Like its popularly said a picture is worth a thousand words, data visualization allows to get a pictoral representation of trends within the data.

In [None]:
fig = iris[iris.Species=='Iris-setosa'].plot(kind='scatter',x='SepalLengthCm',y='SepalWidthCm',color='orange', label='Setosa')
iris[iris.Species=='Iris-versicolor'].plot(kind='scatter',x='SepalLengthCm',y='SepalWidthCm',color='blue', label='versicolor',ax=fig)
iris[iris.Species=='Iris-virginica'].plot(kind='scatter',x='SepalLengthCm',y='SepalWidthCm',color='green', label='virginica', ax=fig)
fig.set_xlabel("Sepal Length")
fig.set_ylabel("Sepal Width")
fig.set_title("Sepal Length VS Sepal Width")
fig=plt.gcf()
fig.set_size_inches(10,6)
plt.show()

In [None]:
plt.figure(figsize=(15,10))
plt.subplot(2,2,1)
sns.violinplot(x='Species',y='SepalWidthCm',data=iris)
plt.subplot(2,2,2)
sns.violinplot(x='Species',y='SepalLengthCm',data=iris)
plt.subplot(2,2,3)
sns.violinplot(x='Species',y='PetalWidthCm',data=iris)
plt.subplot(2,2,4)
sns.violinplot(x='Species',y='PetalLengthCm',data=iris)

## Training and testing our model

Sklearn provides numerous algorithms for solving classification problems, we will be focusing on **support vector machines (SVM)** in this hands-on session.
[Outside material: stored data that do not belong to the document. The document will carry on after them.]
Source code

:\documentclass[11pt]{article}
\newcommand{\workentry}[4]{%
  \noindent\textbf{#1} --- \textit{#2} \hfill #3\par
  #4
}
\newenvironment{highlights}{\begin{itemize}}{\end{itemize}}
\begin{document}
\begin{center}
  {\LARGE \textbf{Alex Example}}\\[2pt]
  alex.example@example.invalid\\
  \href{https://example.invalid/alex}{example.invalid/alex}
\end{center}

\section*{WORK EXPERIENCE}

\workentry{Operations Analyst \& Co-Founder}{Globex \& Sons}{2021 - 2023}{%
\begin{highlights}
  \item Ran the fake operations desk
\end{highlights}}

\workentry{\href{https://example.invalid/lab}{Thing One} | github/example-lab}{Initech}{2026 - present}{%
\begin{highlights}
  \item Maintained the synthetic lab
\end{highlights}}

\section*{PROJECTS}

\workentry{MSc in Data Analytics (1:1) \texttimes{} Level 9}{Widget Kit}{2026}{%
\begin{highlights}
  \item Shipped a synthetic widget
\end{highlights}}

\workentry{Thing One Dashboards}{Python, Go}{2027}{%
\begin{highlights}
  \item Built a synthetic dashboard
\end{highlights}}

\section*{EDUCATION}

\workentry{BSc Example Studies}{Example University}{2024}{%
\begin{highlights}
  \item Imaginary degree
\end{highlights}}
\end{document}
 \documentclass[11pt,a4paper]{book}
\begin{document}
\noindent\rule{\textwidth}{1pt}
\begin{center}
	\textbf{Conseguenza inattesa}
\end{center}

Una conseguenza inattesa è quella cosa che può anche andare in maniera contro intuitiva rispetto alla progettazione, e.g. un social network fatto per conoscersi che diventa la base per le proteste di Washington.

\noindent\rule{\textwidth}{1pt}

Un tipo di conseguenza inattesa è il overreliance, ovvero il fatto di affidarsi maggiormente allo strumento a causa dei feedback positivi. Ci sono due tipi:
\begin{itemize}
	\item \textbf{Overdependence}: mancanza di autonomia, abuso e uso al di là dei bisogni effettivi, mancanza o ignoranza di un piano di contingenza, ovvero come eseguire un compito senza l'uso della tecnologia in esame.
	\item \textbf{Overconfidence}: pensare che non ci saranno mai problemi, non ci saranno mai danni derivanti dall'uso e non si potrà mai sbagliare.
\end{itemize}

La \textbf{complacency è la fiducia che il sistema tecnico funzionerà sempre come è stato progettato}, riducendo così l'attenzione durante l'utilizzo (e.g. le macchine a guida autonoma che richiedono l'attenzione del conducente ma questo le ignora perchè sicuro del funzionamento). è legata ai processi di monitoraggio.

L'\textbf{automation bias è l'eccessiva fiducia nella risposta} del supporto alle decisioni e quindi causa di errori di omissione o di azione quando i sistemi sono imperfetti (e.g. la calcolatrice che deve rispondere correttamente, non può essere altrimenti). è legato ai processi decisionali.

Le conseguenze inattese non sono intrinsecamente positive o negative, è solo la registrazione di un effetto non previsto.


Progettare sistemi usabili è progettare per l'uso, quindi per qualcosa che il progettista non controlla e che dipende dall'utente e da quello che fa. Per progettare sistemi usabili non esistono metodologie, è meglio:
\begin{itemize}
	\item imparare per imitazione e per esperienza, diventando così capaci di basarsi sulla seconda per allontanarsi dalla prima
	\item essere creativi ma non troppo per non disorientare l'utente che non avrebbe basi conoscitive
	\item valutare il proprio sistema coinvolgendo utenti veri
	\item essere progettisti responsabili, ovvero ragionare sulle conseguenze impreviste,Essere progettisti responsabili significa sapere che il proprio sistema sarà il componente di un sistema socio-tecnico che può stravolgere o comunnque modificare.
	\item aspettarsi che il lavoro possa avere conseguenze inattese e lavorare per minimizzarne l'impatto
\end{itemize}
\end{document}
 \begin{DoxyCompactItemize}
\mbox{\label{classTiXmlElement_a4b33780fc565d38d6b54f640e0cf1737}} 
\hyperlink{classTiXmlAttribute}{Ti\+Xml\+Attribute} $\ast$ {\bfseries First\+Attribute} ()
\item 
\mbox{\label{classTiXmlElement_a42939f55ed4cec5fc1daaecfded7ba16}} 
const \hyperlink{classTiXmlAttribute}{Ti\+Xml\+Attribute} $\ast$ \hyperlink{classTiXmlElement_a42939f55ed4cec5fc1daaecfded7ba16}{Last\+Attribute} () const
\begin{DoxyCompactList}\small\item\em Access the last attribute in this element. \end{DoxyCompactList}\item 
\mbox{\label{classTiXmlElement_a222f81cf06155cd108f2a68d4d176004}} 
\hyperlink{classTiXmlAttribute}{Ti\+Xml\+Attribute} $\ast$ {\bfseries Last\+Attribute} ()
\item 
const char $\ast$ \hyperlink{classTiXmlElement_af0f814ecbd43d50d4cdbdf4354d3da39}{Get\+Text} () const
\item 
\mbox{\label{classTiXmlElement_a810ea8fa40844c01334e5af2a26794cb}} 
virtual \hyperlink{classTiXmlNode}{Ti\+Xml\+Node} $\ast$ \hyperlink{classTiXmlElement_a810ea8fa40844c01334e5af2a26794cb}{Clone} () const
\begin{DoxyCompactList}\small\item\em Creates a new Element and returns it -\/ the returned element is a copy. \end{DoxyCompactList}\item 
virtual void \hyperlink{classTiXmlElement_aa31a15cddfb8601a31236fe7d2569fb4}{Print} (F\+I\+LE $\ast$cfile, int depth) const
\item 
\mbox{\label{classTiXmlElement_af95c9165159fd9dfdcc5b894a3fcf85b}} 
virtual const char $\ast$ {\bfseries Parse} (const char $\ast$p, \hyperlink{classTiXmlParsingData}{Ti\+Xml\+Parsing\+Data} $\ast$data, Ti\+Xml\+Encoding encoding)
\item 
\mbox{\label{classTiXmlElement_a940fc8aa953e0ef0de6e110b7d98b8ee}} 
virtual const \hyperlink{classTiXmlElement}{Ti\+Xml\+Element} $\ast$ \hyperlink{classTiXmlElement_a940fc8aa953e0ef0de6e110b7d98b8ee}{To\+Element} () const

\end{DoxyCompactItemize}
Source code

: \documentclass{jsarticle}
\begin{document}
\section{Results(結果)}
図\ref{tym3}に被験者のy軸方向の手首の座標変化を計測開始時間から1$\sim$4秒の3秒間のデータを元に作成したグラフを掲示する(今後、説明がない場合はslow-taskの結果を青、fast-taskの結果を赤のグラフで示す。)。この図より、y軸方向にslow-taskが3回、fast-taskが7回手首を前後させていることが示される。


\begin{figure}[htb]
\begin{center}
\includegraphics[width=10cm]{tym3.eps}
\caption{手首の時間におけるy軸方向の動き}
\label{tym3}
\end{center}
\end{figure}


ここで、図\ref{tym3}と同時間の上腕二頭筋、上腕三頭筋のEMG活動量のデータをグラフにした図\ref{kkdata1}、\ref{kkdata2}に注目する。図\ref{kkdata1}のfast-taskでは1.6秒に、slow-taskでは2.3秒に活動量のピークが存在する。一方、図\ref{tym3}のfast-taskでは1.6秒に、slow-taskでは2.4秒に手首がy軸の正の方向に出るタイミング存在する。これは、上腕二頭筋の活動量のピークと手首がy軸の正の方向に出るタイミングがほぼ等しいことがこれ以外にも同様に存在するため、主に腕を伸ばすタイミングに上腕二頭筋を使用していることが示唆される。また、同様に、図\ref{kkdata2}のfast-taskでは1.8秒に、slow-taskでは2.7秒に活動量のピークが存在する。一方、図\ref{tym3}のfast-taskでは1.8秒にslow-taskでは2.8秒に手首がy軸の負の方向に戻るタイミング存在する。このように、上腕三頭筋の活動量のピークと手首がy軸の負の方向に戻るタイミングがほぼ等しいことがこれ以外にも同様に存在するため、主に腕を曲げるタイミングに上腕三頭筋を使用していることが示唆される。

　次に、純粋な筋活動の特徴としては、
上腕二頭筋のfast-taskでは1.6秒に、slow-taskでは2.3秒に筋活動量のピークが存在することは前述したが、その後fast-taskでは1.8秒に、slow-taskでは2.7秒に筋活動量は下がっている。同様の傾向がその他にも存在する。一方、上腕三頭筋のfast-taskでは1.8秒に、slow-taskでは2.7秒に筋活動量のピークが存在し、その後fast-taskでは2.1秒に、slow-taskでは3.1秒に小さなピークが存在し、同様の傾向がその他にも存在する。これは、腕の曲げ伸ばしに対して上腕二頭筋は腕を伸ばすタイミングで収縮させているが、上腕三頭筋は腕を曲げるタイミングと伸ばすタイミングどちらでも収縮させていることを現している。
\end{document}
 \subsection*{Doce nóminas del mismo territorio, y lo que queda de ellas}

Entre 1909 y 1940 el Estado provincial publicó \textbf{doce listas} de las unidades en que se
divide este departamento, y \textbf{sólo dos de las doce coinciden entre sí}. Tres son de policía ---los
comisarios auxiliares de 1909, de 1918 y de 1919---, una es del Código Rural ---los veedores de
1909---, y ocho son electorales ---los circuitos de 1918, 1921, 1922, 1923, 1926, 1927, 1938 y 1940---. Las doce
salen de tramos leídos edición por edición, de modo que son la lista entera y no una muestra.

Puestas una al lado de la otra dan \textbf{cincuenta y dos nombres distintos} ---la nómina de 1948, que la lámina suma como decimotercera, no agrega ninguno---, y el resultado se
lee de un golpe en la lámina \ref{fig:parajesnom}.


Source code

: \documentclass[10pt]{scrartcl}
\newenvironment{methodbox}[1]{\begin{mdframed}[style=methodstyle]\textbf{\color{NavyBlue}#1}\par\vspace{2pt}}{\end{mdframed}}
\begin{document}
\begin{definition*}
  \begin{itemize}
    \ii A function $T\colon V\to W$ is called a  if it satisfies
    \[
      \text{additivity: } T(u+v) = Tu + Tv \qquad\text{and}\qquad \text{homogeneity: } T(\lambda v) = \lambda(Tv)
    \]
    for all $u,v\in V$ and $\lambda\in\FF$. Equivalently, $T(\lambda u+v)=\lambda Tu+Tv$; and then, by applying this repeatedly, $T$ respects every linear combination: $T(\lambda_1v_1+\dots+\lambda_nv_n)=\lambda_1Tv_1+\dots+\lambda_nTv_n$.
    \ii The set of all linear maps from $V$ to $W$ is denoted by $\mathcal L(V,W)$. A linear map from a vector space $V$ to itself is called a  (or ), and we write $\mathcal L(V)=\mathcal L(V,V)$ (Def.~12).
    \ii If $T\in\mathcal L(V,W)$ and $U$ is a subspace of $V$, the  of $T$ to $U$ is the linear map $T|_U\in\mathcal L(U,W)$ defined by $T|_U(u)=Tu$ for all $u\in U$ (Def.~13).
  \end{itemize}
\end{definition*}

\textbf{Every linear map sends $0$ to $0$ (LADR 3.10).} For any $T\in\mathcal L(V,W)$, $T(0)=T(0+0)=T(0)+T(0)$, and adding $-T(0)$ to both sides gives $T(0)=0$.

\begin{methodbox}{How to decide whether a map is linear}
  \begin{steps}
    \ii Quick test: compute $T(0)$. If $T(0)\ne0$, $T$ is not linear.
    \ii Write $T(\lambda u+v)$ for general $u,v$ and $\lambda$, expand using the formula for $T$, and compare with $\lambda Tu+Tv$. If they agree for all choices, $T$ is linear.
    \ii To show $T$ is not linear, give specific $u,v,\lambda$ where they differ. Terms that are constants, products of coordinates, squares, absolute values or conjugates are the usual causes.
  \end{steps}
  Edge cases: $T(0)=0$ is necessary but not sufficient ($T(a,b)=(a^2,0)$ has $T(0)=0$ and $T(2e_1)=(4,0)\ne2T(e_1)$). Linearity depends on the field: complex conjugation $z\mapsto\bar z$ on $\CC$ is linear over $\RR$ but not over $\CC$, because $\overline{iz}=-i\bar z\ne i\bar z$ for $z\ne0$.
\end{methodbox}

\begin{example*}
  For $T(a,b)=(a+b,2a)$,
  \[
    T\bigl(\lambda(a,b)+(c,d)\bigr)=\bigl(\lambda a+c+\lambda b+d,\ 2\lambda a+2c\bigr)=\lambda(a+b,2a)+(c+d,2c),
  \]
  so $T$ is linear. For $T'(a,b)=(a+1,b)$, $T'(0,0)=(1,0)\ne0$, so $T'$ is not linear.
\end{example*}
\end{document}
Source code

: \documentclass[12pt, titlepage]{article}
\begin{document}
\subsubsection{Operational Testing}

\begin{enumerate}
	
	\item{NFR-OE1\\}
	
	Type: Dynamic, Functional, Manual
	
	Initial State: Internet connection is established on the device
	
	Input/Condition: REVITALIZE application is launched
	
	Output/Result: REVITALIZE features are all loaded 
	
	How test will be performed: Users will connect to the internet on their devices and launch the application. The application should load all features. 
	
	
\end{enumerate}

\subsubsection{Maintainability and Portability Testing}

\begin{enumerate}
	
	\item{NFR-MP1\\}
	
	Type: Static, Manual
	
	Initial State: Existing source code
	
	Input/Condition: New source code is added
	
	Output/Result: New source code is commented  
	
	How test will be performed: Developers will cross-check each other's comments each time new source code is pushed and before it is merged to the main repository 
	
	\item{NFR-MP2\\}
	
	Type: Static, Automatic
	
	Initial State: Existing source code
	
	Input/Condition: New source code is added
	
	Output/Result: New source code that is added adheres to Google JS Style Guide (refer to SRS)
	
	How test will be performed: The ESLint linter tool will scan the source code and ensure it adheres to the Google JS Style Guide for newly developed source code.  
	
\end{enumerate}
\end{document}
The support vector machine is an algorithm that transforms data using a technique call the kernel trick to find boundaries between data. It is very good classification algorithm

In order to train our model we will have to take first:
1. Divide our data into training and test set, the training set will be fed to the **fit()** function of the SVM along with the labels. while the train set is fed to **predict()** function without the labels and it tells us how well our model performed at predicting the correct label
2. We the get the performance of our test set as the accuracy of our model

**Not Before we import the necessary packages though**

In [None]:
from sklearn import svm  #import Support Vector Machine (SVM) Algorithm from scikit learn
from sklearn import metrics #import metrics from sklearn used to evaluate the performance of the SVM against our algorithm
from sklearn.cross_validation import train_test_split #importing train_test_split for isolating out data into train and test sets

In [None]:
print("Shape of original data: ", iris.shape)
train, test = train_test_split(iris, test_size = 0.3) #spliting the data into 30% testing and hence 70% training
print("Shape of train data: ", train.shape)
print("Shape of test data: ", test.shape)

In [None]:
train_X = train[['SepalLengthCm','SepalWidthCm','PetalLengthCm','PetalWidthCm']] #Separating feature data from expected label or class
train_y=train.Species #Storing expected label separately

train_X.head()

In [None]:
test_X = test[['SepalLengthCm','SepalWidthCm','PetalLengthCm','PetalWidthCm']] #Separating feature data from expected label or class
test_y=test.Species #Storing expected label separately

test_y.head()

In [None]:
model = svm.SVC() #create instance of SVM
model.fit(train_X,train_y) #Feed our train and test data to the fit method for training
prediction=model.predict(test_X) #Pass test data to the predict method for see how it performs on data who's labels it doesn't know
print('SVM Model accuracy: ',metrics.accuracy_score(prediction,test_y)) #Evaluate the test predictions against the expected prediction

## Congrats you've built and tested your first model

Now lets use our model to make predictions

Iris-virginica test data: 5.4,	2.6,	4.7,	1.9

In [None]:
#Collect sepal and petal data
sepal_len = float(input("Enter the sepal length: "))
sepal_wid = float(input("Enter the sepal width: "))
petal_len = float(input("Enter the petal length: "))
petal_wid = float(input("Enter the petal width: "))

In [None]:
pred = model.predict([[sepal_len, sepal_wid, petal_len, petal_wid]])
print(pred)